• ACTIVITY
Locate each line below that includes "了解更多信息" and reproduce it.

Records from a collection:

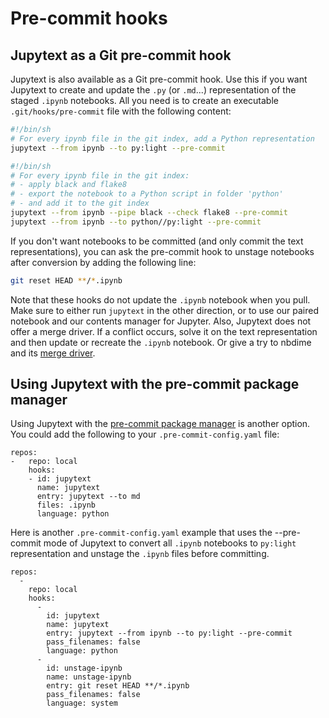 # Pre-commit hooks

## Jupytext as a Git pre-commit hook

Jupytext is also available as a Git pre-commit hook. Use this if you want Jupytext to create and update the `.py` (or `.md`...) representation of the staged `.ipynb` notebooks. All you need is to create an executable `.git/hooks/pre-commit` file with the following content:
```bash
#!/bin/sh
# For every ipynb file in the git index, add a Python representation
jupytext --from ipynb --to py:light --pre-commit
```

```bash
#!/bin/sh
# For every ipynb file in the git index:
# - apply black and flake8
# - export the notebook to a Python script in folder 'python'
# - and add it to the git index
jupytext --from ipynb --pipe black --check flake8 --pre-commit
jupytext --from ipynb --to python//py:light --pre-commit
```

If you don't want notebooks to be committed (and only commit the text representations), you can ask the pre-commit hook to unstage notebooks after conversion by adding the following line:
```bash
git reset HEAD **/*.ipynb
```
Note that these hooks do not update the `.ipynb` notebook when you pull. Make sure to either run `jupytext` in the other direction, or to use our paired notebook and our contents manager for Jupyter. Also, Jupytext does not offer a merge driver. If a conflict occurs, solve it on the text representation and then update or recreate the `.ipynb` notebook. Or give a try to nbdime and its [merge driver](https://nbdime.readthedocs.io/en/stable/vcs.html#merge-driver).

## Using Jupytext with the pre-commit package manager

Using Jupytext with the [pre-commit package manager](https://pre-commit.com/) is another option. You could add the following to your `.pre-commit-config.yaml` file:
```
repos:
-   repo: local
    hooks:
    - id: jupytext
      name: jupytext
      entry: jupytext --to md
      files: .ipynb
      language: python
```

Here is another `.pre-commit-config.yaml` example that uses the --pre-commit mode of Jupytext to convert all `.ipynb` notebooks to `py:light` representation and unstage the `.ipynb` files before committing.
```
repos:
  -
    repo: local
    hooks:
      -
        id: jupytext
        name: jupytext
        entry: jupytext --from ipynb --to py:light --pre-commit
        pass_filenames: false
        language: python
      -
        id: unstage-ipynb
        name: unstage-ipynb
        entry: git reset HEAD **/*.ipynb
        pass_filenames: false
        language: system

```
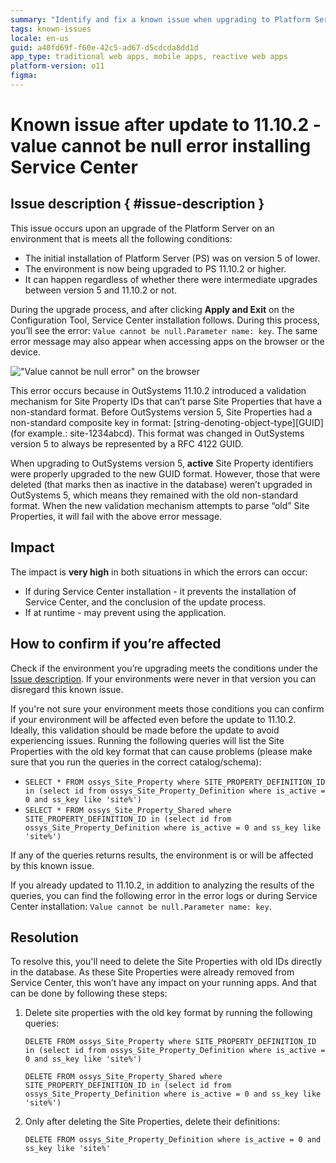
 ```yaml
---
summary: "Identify and fix a known issue when upgrading to Platform Server version 11.10.2 or higher. The error: Value cannot be null.Parameter name: key will be thrown when upon Service Center installation."
tags: known-issues
locale: en-us
guid: a40fd69f-f60e-42c5-ad67-d5cdcda8dd1d
app_type: traditional web apps, mobile apps, reactive web apps
platform-version: o11
figma:
---
```


# Known issue after update to 11.10.2 - value cannot be null error installing Service Center 
## Issue description { #issue-description }

This issue occurs upon an upgrade of the Platform Server on an environment that is meets all the following conditions:

* The initial installation of Platform Server (PS) was on version 5 of lower.
* The environment is now being upgraded to PS 11.10.2 or higher.
* It can happen regardless of whether there were intermediate upgrades between version 5 and 11.10.2 or not.

During the upgrade process, and after clicking **Apply and Exit** on the Configuration Tool, Service Center installation follows. During this process, you’ll see the error: ```Value cannot be null.Parameter name: key```. The same error message may also appear when accessing apps on the browser or the device.

!["Value cannot be null error" on the browser](images/ki-11_10-site-properties.png)

This error occurs because in OutSystems 11.10.2 introduced a validation mechanism for Site Property IDs that can’t parse Site Properties that have a non-standard format.
Before OutSystems version 5, Site Properties had a non-standard composite key in format: [string-denoting-object-type][GUID] (for example.: site-1234abcd). This format was changed in OutSystems version 5 to always be represented by a RFC 4122 GUID.

When upgrading to OutSystems version 5, **active** Site Property identifiers were properly upgraded to the new GUID format. However, those that were deleted (that marks then as inactive in the database) weren’t upgraded in OutSystems 5, which means they remained with the old non-standard format.
When the new validation mechanism attempts to parse “old” Site Properties, it will fail with the above error message.


## Impact

The impact is **very high** in both situations in which the errors can occur:

* If during Service Center installation - it prevents the installation of Service Center, and the conclusion of the update process.
* If at runtime - may prevent using the application.

## How to confirm if you’re affected

Check if the environment you’re upgrading meets the conditions under the [Issue description](#issue-description). If your environments were never in that version you can disregard this known issue.

If you're not sure your environment meets those conditions you can confirm if your environment will be affected even before the update to 11.10.2. Ideally, this validation should be made before the update to avoid experiencing issues.
Running the following queries will list the Site Properties with the old key format that can cause problems (please make sure that you run the queries in the correct catalog/schema):

* ```SELECT * FROM ossys_Site_Property where SITE_PROPERTY_DEFINITION_ID in (select id from ossys_Site_Property_Definition where is_active = 0 and ss_key like 'site%')```
* ```SELECT * FROM ossys_Site_Property_Shared where SITE_PROPERTY_DEFINITION_ID in (select id from ossys_Site_Property_Definition where is_active = 0 and ss_key like 'site%')```

If any of the queries returns results, the environment is or will be affected by this known issue.

If you already updated to 11.10.2, in addition to analyzing the results of the queries, you can find the following error in the error logs or during Service Center installation:
```Value cannot be null.Parameter name: key```.


## Resolution

To resolve this, you'll need to delete the Site Properties with old IDs directly in the database. As these Site Properties were already removed from Service Center, this won’t have any impact on your running apps. And that can be done by following these steps:

1. Delete site properties with the old key format by running the following queries:

    ```DELETE FROM ossys_Site_Property where SITE_PROPERTY_DEFINITION_ID in (select id from ossys_Site_Property_Definition where is_active = 0 and ss_key like 'site%')```


    ```DELETE FROM ossys_Site_Property_Shared where SITE_PROPERTY_DEFINITION_ID in (select id from ossys_Site_Property_Definition where is_active = 0 and ss_key like 'site%')```


1. Only after deleting the Site Properties, delete their definitions:

    ```DELETE FROM ossys_Site_Property_Definition where is_active = 0 and ss_key like 'site%' ```


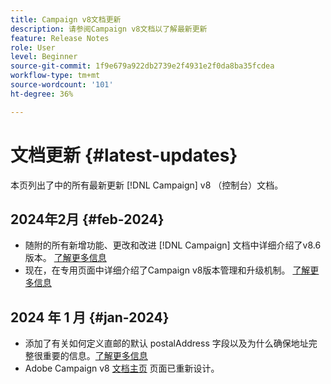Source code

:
 ```yaml
---
title: Campaign v8文档更新
description: 请参阅Campaign v8文档以了解最新更新
feature: Release Notes
role: User
level: Beginner
source-git-commit: 1f9e679a922db2739e2f4931e2f0da8ba35fcdea
workflow-type: tm+mt
source-wordcount: '101'
ht-degree: 36%

---
```



# 文档更新 {#latest-updates}

本页列出了中的所有最新更新 [!DNL Campaign] v8 （控制台）文档。

## 2024年2月 {#feb-2024}

* 随附的所有新增功能、更改和改进 [!DNL Campaign] 文档中详细介绍了v8.6版本。 [了解更多信息](release-notes.md)
* 现在，在专用页面中详细介绍了Campaign v8版本管理和升级机制。 [了解更多信息](upgrades.md)


## 2024 年 1 月 {#jan-2024}

* 添加了有关如何定义直邮的默认 postalAddress 字段以及为什么确保地址完整很重要的信息。[了解更多信息](../send/direct-mail.md)
* Adobe Campaign v8 [文档主页](../campaign-home.md) 页面已重新设计。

• REPLY TO THE TASK
* 随附的所有新增功能、更改和改进 [!DNL Campaign] 文档中详细介绍了v8.6版本。 [了解更多信息](release-notes.md)
* 现在，在专用页面中详细介绍了Campaign v8版本管理和升级机制。 [了解更多信息](upgrades.md)
* 添加了有关如何定义直邮的默认 postalAddress 字段以及为什么确保地址完整很重要的信息。[了解更多信息](../send/direct-mail.md)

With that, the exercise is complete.